When I was much younger, many of my friends had apprenticeships or worked in the trades and the van was a basic transport that carried the equipment. I remember helping a friend for a few weeks in the summer holidays who had a job as a builders mate. Nigel, known as naughty Nige, was that builder and the proud custodian of an end of life ex British Telecom Commer van. The Commer FC, launched in 1960 always looked inherently unstable as the wheels were located well inside the body. When loaded with sand, tools and a cement mixer it struggled making it up any incline. This inefficiency was proven with a job we had at the top of a hill. Once fully loaded it was the cement mixer and I that were jettisoned to enable 2 trips to reach our destination. The 4pm decent home was a real nail bitter, rattling around with an untied cement mixer, relying on brakes that would have trouble stopping a Raleigh Grifter. I was delighted to see my parents, unusual for a teenager.
The VW Transporter van in T5 generation contributed to the trend in modern cool vans. The T range started with the iconic split screen vans and campers from the 1950’s. A good friend had a lightly modified 5 cylinder T4 and now a T6 Highline Combi van. 10mm lowered with removable rear seats, DVD player, Navigation and a car like drive it really is multipurpose with the looks to match. Searching the DesperateSeller.co.uk classified’s you have the choice of Transporters ranging from £2k to £50k, with some lovely examples available. If it is not a VW you desire then maybe the workforces’ choice, a Ford Transit. Ford make Transit Custom versions with the M-Sport gaining a body kit, racing wheels and a special interior. I found a lovely MS-RT example in white with 10k miles, ready to carry a Snap-On box, wets and a Lotus Cortina historic race car on its tow bar. Ford led the way with fast vans building the 1971 Transit Supervan. A GT40 Chassis, 400bhp V8 and 150mph. This publicity stunt was replicated with two more versions in 1984 and 1994. Also in 1994, Renault, with the help of Williams replicated this with the Espace F1 (not technically a work van but worth a mention) Using a V10 800bhp F1 engine and technology, it made 60mph in 2.8 seconds with 4 people strapped in, that must be the ultimate van conversion.

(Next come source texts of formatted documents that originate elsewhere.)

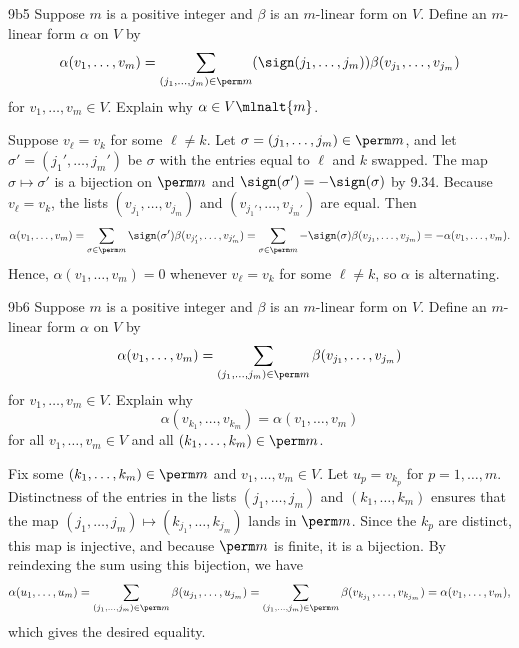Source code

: \begin{exercise}{9b5}
    Suppose $m$ is a positive integer and $\beta$ is an $m$-linear form on $V$.
    Define an $m$-linear form $\alpha$ on $V$ by
    \[
        \alpha(v_1, \ldots, v_m) = \sum_{(j_1, \ldots, j_m) \in \perm m} (\sign(j_1, \ldots, j_m)) \beta(v_{j_1}, \ldots, v_{j_m})
    \]
    for $v_1, \ldots, v_m \in V$.
    Explain why $\alpha \in V\mlnalt{m}$.
\end{exercise}

\begin{sol}
    Suppose $v_\ell = v_k$ for some $\ell \neq k$.
    Let $\sigma = (j_1, \ldots, j_m) \in \perm m$, and let $\sigma' = (j_1', \ldots, j_m')$ be $\sigma$ with the entries equal to $\ell$ and $k$ swapped.
    The map $\sigma \mapsto \sigma'$ is a bijection on $\perm m$ and $\sign(\sigma') = -\sign(\sigma)$ by 9.34.
    Because $v_\ell = v_k$, the lists $(v_{j_1}, \ldots, v_{j_m})$ and $(v_{j_1'}, \ldots, v_{j_m'})$ are equal.
    Then
    \[
        \alpha(v_1, \ldots, v_m) = \sum_{\sigma \in \perm m} \sign(\sigma') \beta(v_{j_1'}, \ldots, v_{j_m'}) = \sum_{\sigma \in \perm m} -\sign(\sigma) \beta(v_{j_1}, \ldots, v_{j_m}) = -\alpha(v_1, \ldots, v_m).
    \]
    Hence, $\alpha(v_1, \ldots, v_m) = 0$ whenever $v_\ell = v_k$ for some $\ell \neq k$, so $\alpha$ is alternating.
\end{sol}

\begin{exercise}{9b6}
    Suppose $m$ is a positive integer and $\beta$ is an $m$-linear form on $V$.
    Define an $m$-linear form $\alpha$ on $V$ by
    \[
        \alpha(v_1, \ldots, v_m) = \sum_{(j_1, \ldots, j_m) \in \perm m} \beta(v_{j_1}, \ldots, v_{j_m})
    \]
    for $v_1, \ldots, v_m \in V$.
    Explain why
    \[
        \alpha(v_{k_1}, \ldots, v_{k_m}) = \alpha(v_1, \ldots, v_m)
    \]
    for all $v_1, \ldots, v_m \in V$ and all $(k_1, \ldots, k_m) \in \perm m$.
\end{exercise}

\begin{sol}
    Fix some $(k_1, \ldots, k_m) \in \perm m$ and $v_1, \ldots, v_m \in V$.
    Let $u_p = v_{k_p}$ for $p = 1, \ldots, m$.
    Distinctness of the entries in the lists $(j_1, \ldots, j_m)$ and $(k_1, \ldots, k_m)$ ensures that the map $(j_1, \ldots, j_m) \mapsto (k_{j_1}, \ldots, k_{j_m})$ lands in $\perm m$.
    Since the $k_p$ are distinct, this map is injective, and because $\perm m$ is finite, it is a bijection.
    By reindexing the sum using this bijection, we have
    \[
        \alpha(u_1, \ldots, u_m) = \sum_{(j_1, \ldots, j_m) \in \perm m} \beta(u_{j_1}, \ldots, u_{j_m}) = \sum_{(j_1, \ldots, j_m) \in \perm m} \beta(v_{k_{j_1}}, \ldots, v_{k_{j_m}}) = \alpha(v_1, \ldots, v_m),
    \]
    which gives the desired equality.
\end{sol}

Back to today and manufacturers have been a little late in coming to the market with electrification of vans. We will see Mercedes Benz, Nissan, Volkswagen, Vauxhall and Ford amongst others marketing offerings available from next year. For me, the best new van on the horizon comes from Geely-owned LEVC. They already make the well designed and engineered Hybrid Electric London taxi. It has been converted into a work van. This combines practicality and style, future proofing the trades transport into the 21st century. As a piece of design it delivers, literally. With the motor industry’s rapid pace of change it is interesting to see how we will interpret the van and indeed its demand for the transport of goods. One thing I am confident is that it will certainly be a safer and a more comfortable place for summer holiday helpers, tools, sand and cement mixers.